Even though the armour of my masking which is full-body masking keeps me from verbally or physically ranting as you did regarding no bake cake…in my world my brain and body go through the same explosive WHAT THE EVER LOVING FUCK when met with such intentional idocracy!
Lastly and still ricocheting through my spherical processing system: Friends. A core memory is my father saying to me “we noticed you have no friends” followed by him tasking me with selecting a classmate to invite to a soccer game. And later, standing in the field during Physical Education Class sorting through the girls in my high school class which would be a safe choice.
Now, in this world of instant technology, I am painfully aware that I have no friends. Friends are not digital, social-media, text-messaging constructs. They are souls you want to spend in-person time with; share experiences with; be comfortable sharing both the good, the bad, and the mundane with.

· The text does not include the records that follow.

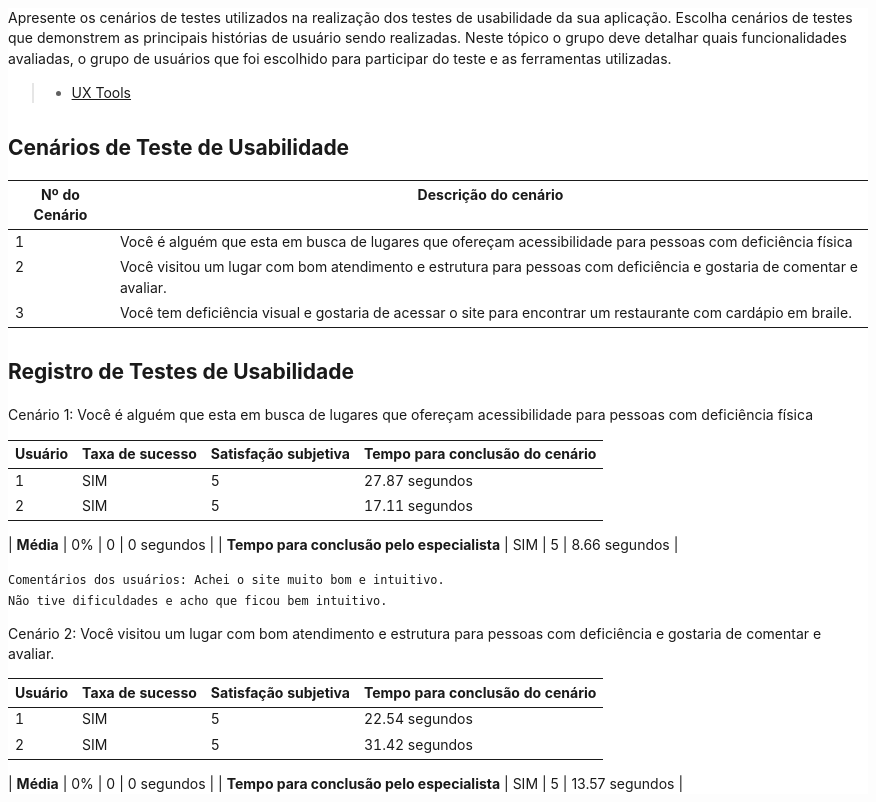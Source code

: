 
Apresente os cenários de testes utilizados na realização dos testes de usabilidade da sua aplicação. Escolha cenários de testes que demonstrem as principais histórias de usuário sendo realizadas. Neste tópico o grupo deve detalhar quais funcionalidades avaliadas, o grupo de usuários que foi escolhido para participar do teste e as ferramentas utilizadas.

> - [UX Tools](https://uxdesign.cc/ux-user-research-and-user-testing-tools-2d339d379dc7)


## Cenários de Teste de Usabilidade

| Nº do Cenário | Descrição do cenário |
|---------------|----------------------|
| 1             | Você é alguém que esta em busca de lugares que ofereçam acessibilidade para pessoas com deficiência física |
| 2             | Você visitou um lugar com bom atendimento e estrutura para pessoas com deficiência e gostaria de comentar e avaliar. |
| 3             | Você tem deficiência visual e gostaria de acessar o site para encontrar um restaurante com cardápio em braile. |



## Registro de Testes de Usabilidade

Cenário 1: Você é alguém que esta em busca de lugares que ofereçam acessibilidade para pessoas com deficiência física

| Usuário | Taxa de sucesso | Satisfação subjetiva | Tempo para conclusão do cenário |
|---------|-----------------|----------------------|---------------------------------|
| 1       | SIM             | 5                    | 27.87 segundos                  |
| 2       | SIM             | 5                    | 17.11 segundos                  |

 
| **Média**     | 0%           | 0                | 0 segundos                           |
| **Tempo para conclusão pelo especialista** | SIM | 5 | 8.66 segundos |


    Comentários dos usuários: Achei o site muito bom e intuitivo. 
    Não tive dificuldades e acho que ficou bem intuitivo.




Cenário 2: Você visitou um lugar com bom atendimento e estrutura para pessoas com deficiência e gostaria de comentar e avaliar. 

| Usuário | Taxa de sucesso | Satisfação subjetiva | Tempo para conclusão do cenário |
|---------|-----------------|----------------------|---------------------------------|
| 1       | SIM             | 5                    | 22.54 segundos                          |
| 2       | SIM             | 5                    | 31.42 segundos                          |                      |

| **Média**     | 0%           | 0                | 0 segundos                           |
| **Tempo para conclusão pelo especialista** | SIM | 5 | 13.57 segundos |
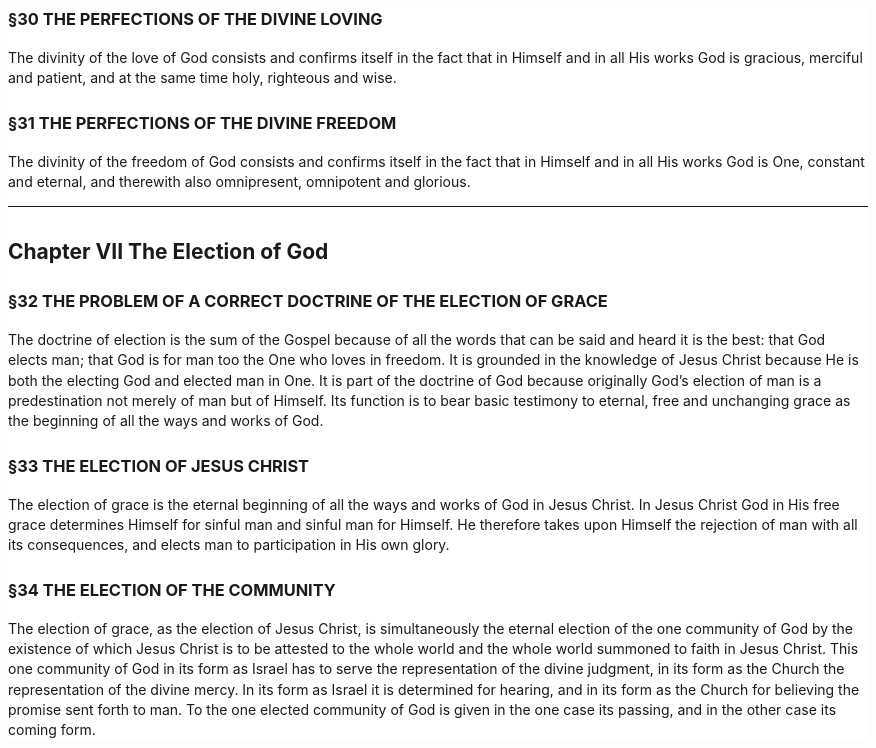 ### <span class="ez-toc-section" id="%C2%A730_THE_PERFECTIONS_OF_THE_DIVINE_LOVING"></span>§30 THE PERFECTIONS OF THE DIVINE LOVING<span class="ez-toc-section-end"></span>

The divinity of the love of God consists and confirms itself in the fact that in Himself and in all His works God is gracious, merciful and patient, and at the same time holy, righteous and wise.

### <span class="ez-toc-section" id="%C2%A731_THE_PERFECTIONS_OF_THE_DIVINE_FREEDOM"></span>§31 THE PERFECTIONS OF THE DIVINE FREEDOM<span class="ez-toc-section-end"></span>

The divinity of the freedom of God consists and confirms itself in the fact that in Himself and in all His works God is One, constant and eternal, and therewith also omnipresent, omnipotent and glorious.

* * *

## <span class="ez-toc-section" id="Chapter_VII_The_Election_of_God"></span>Chapter VII The Election of God<span class="ez-toc-section-end"></span>

### <span class="ez-toc-section" id="%C2%A732_THE_PROBLEM_OF_A_CORRECT_DOCTRINE_OF_THE_ELECTION_OF_GRACE"></span>§32 THE PROBLEM OF A CORRECT DOCTRINE OF THE ELECTION OF GRACE<span class="ez-toc-section-end"></span>

The doctrine of election is the sum of the Gospel because of all the words that can be said and heard it is the best: that God elects man; that God is for man too the One who loves in freedom. It is grounded in the knowledge of Jesus Christ because He is both the electing God and elected man in One. It is part of the doctrine of God because originally God’s election of man is a predestination not merely of man but of Himself. Its function is to bear basic testimony to eternal, free and unchanging grace as the beginning of all the ways and works of God.

### <span class="ez-toc-section" id="%C2%A733_THE_ELECTION_OF_JESUS_CHRIST"></span>§33 THE ELECTION OF JESUS CHRIST<span class="ez-toc-section-end"></span>

The election of grace is the eternal beginning of all the ways and works of God in Jesus Christ. In Jesus Christ God in His free grace determines Himself for sinful man and sinful man for Himself. He therefore takes upon Himself the rejection of man with all its consequences, and elects man to participation in His own glory.

### <span class="ez-toc-section" id="%C2%A734_THE_ELECTION_OF_THE_COMMUNITY"></span>§34 THE ELECTION OF THE COMMUNITY<span class="ez-toc-section-end"></span>

The election of grace, as the election of Jesus Christ, is simultaneously the eternal election of the one community of God by the existence of which Jesus Christ is to be attested to the whole world and the whole world summoned to faith in Jesus Christ. This one community of God in its form as Israel has to serve the representation of the divine judgment, in its form as the Church the representation of the divine mercy. In its form as Israel it is determined for hearing, and in its form as the Church for believing the promise sent forth to man. To the one elected community of God is given in the one case its passing, and in the other case its coming form.
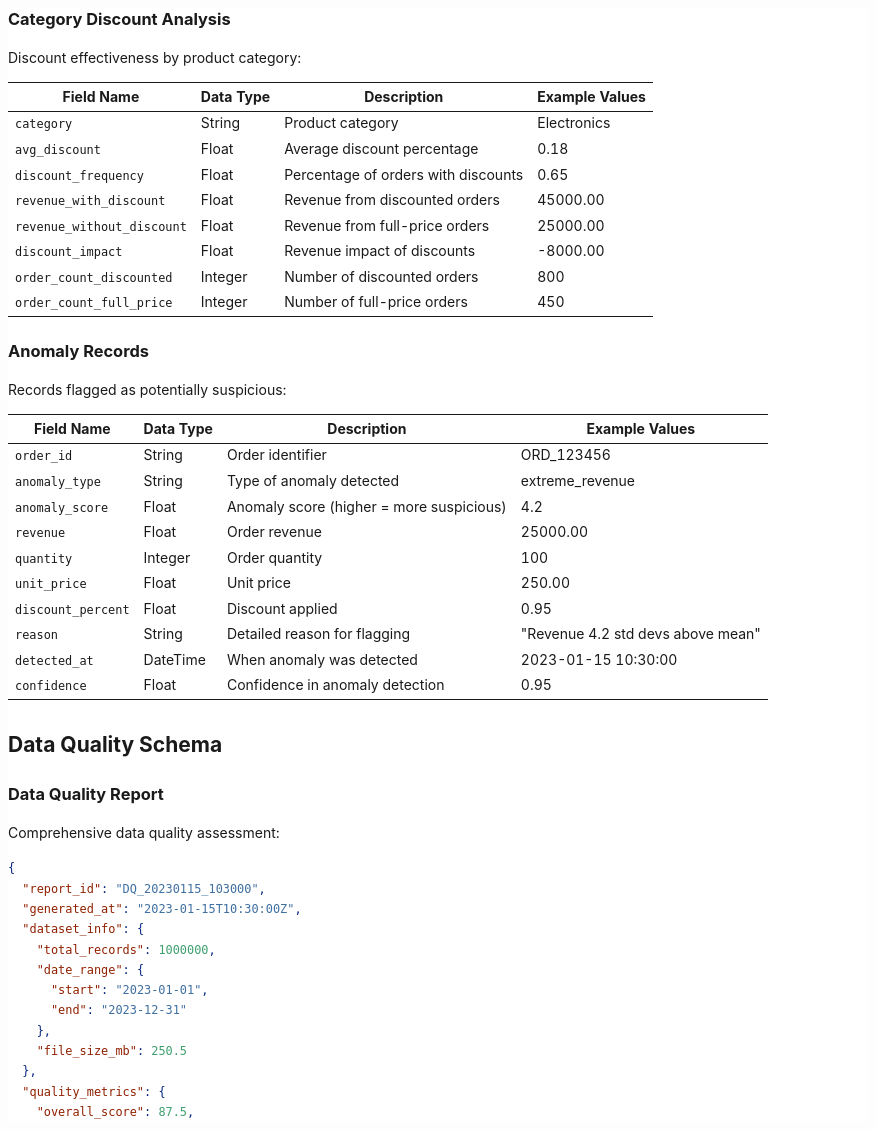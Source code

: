 ### Category Discount Analysis

Discount effectiveness by product category:

| Field Name | Data Type | Description | Example Values |
|------------|-----------|-------------|----------------|
| `category` | String | Product category | Electronics |
| `avg_discount` | Float | Average discount percentage | 0.18 |
| `discount_frequency` | Float | Percentage of orders with discounts | 0.65 |
| `revenue_with_discount` | Float | Revenue from discounted orders | 45000.00 |
| `revenue_without_discount` | Float | Revenue from full-price orders | 25000.00 |
| `discount_impact` | Float | Revenue impact of discounts | -8000.00 |
| `order_count_discounted` | Integer | Number of discounted orders | 800 |
| `order_count_full_price` | Integer | Number of full-price orders | 450 |

### Anomaly Records

Records flagged as potentially suspicious:

| Field Name | Data Type | Description | Example Values |
|------------|-----------|-------------|----------------|
| `order_id` | String | Order identifier | ORD_123456 |
| `anomaly_type` | String | Type of anomaly detected | extreme_revenue |
| `anomaly_score` | Float | Anomaly score (higher = more suspicious) | 4.2 |
| `revenue` | Float | Order revenue | 25000.00 |
| `quantity` | Integer | Order quantity | 100 |
| `unit_price` | Float | Unit price | 250.00 |
| `discount_percent` | Float | Discount applied | 0.95 |
| `reason` | String | Detailed reason for flagging | "Revenue 4.2 std devs above mean" |
| `detected_at` | DateTime | When anomaly was detected | 2023-01-15 10:30:00 |
| `confidence` | Float | Confidence in anomaly detection | 0.95 |

## Data Quality Schema

### Data Quality Report

Comprehensive data quality assessment:

```json
{
  "report_id": "DQ_20230115_103000",
  "generated_at": "2023-01-15T10:30:00Z",
  "dataset_info": {
    "total_records": 1000000,
    "date_range": {
      "start": "2023-01-01",
      "end": "2023-12-31"
    },
    "file_size_mb": 250.5
  },
  "quality_metrics": {
    "overall_score": 87.5,
```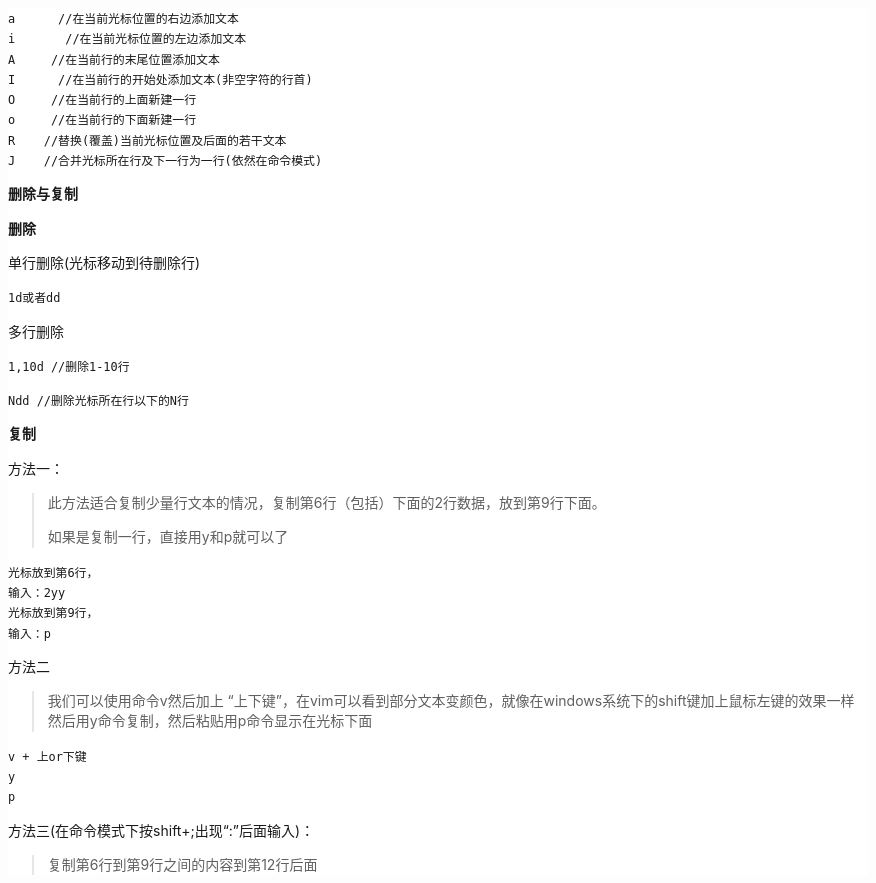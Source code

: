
 ```shell
a      //在当前光标位置的右边添加文本 
i       //在当前光标位置的左边添加文本 
A     //在当前行的末尾位置添加文本 
I      //在当前行的开始处添加文本(非空字符的行首) 
O     //在当前行的上面新建一行 
o     //在当前行的下面新建一行 
R    //替换(覆盖)当前光标位置及后面的若干文本 
J    //合并光标所在行及下一行为一行(依然在命令模式) 
```

**删除与复制**

**删除**

单行删除(光标移动到待删除行)

```shell
1d或者dd
```

多行删除

```shell
1,10d //删除1-10行
```

```
Ndd //删除光标所在行以下的N行
```

**复制**

方法一：

> 此方法适合复制少量行文本的情况，复制第6行（包括）下面的2行数据，放到第9行下面。
>
> 如果是复制一行，直接用y和p就可以了

```shell
光标放到第6行，
输入：2yy
光标放到第9行，
输入：p
```

方法二

> 我们可以使用命令v然后加上 “上下键”，在vim可以看到部分文本变颜色，就像在windows系统下的shift键加上鼠标左键的效果一样
> 然后用y命令复制，然后粘贴用p命令显示在光标下面

```shell
v + 上or下键
y
p
```

方法三(在命令模式下按shift+;出现“:”后面输入)：

> 复制第6行到第9行之间的内容到第12行后面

One thing I find I can’t say without being instantly corrected, as if I don’t know my own experience of my life: “I have no friends”.
Thank you for this video
💚
Love when you're real.....refreshing😊
Your kids’ school is awful. At least our kids’ schools were really good about zero tolerance for bullying. But trying to get extra support for my daughter was a challenge, and I was often misinterpreted (I’m AuDHD) as being controlling and who knows what else. But luckily they evaluated her as on the spectrum and gifted. Next year she’s going to a special program classroom at a different school where it’s a very small class, has a specially trained teacher, and is supervised by a psychologist. There’s no going from class to class all day, either. Just one classroom. I’m really hopeful this is going to help.